Rendered images with source text:
———
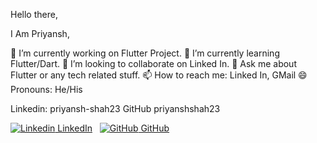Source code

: Hello there,

I Am Priyansh,

🔭 I’m currently working on Flutter Project.
🌱 I’m currently learning Flutter/Dart.
👯 I’m looking to collaborate on Linked In.
💬 Ask me about Flutter or any tech related stuff.
📫 How to reach me: Linked In, GMail
😄 Pronouns: He/His

Linkedin: priyansh-shah23 GitHub priyanshshah23

[![Linkedin](https://i.stack.imgur.com/gVE0j.png) LinkedIn](https://www.linkedin.com/in/priyansh-shah23)
&nbsp;
[![GitHub](https://i.stack.imgur.com/tskMh.png) GitHub](https://github.com/priyanshshah23)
———
Give the data again exactly as written, with no pictures included.

▶ _SOLUTION_:
Source code

: Hello there,

I Am Priyansh,

🔭 I’m currently working on Flutter Project.
🌱 I’m currently learning Flutter/Dart.
👯 I’m looking to collaborate on Linked In.
💬 Ask me about Flutter or any tech related stuff.
📫 How to reach me: Linked In, GMail
😄 Pronouns: He/His

Linkedin: priyansh-shah23 GitHub priyanshshah23

[![Linkedin](https://i.stack.imgur.com/gVE0j.png) LinkedIn](https://www.linkedin.com/in/priyansh-shah23)
&nbsp;
[![GitHub](https://i.stack.imgur.com/tskMh.png) GitHub](https://github.com/priyanshshah23)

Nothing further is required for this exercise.